### Work required
Begin at the top of the following data. Copy each line exactly until you have copied the line containing "### Descripción".

### Material to process
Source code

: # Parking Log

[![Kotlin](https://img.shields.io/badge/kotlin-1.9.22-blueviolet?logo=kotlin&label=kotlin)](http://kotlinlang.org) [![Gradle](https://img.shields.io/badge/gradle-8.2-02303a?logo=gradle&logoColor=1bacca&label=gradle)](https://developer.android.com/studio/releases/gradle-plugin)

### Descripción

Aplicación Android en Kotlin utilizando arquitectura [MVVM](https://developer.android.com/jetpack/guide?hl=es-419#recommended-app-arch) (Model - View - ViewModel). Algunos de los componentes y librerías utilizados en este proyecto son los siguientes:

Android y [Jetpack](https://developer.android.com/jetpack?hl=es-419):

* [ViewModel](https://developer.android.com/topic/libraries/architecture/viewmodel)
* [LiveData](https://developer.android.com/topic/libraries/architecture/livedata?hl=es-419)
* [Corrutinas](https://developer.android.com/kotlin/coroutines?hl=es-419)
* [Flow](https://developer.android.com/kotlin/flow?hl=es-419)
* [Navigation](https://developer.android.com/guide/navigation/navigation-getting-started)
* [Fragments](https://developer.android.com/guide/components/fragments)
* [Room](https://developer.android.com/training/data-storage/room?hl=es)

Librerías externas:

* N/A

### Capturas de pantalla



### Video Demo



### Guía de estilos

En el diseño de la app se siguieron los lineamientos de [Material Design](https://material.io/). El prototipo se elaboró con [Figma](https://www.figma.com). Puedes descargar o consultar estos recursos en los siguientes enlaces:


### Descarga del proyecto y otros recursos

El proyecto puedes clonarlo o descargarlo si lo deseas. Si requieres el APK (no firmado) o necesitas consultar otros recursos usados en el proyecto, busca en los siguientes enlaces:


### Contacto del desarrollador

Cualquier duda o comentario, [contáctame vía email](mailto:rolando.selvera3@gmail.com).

### The completed task
Source code

: # Parking Log

[![Kotlin](https://img.shields.io/badge/kotlin-1.9.22-blueviolet?logo=kotlin&label=kotlin)](http://kotlinlang.org) [![Gradle](https://img.shields.io/badge/gradle-8.2-02303a?logo=gradle&logoColor=1bacca&label=gradle)](https://developer.android.com/studio/releases/gradle-plugin)

### Descripción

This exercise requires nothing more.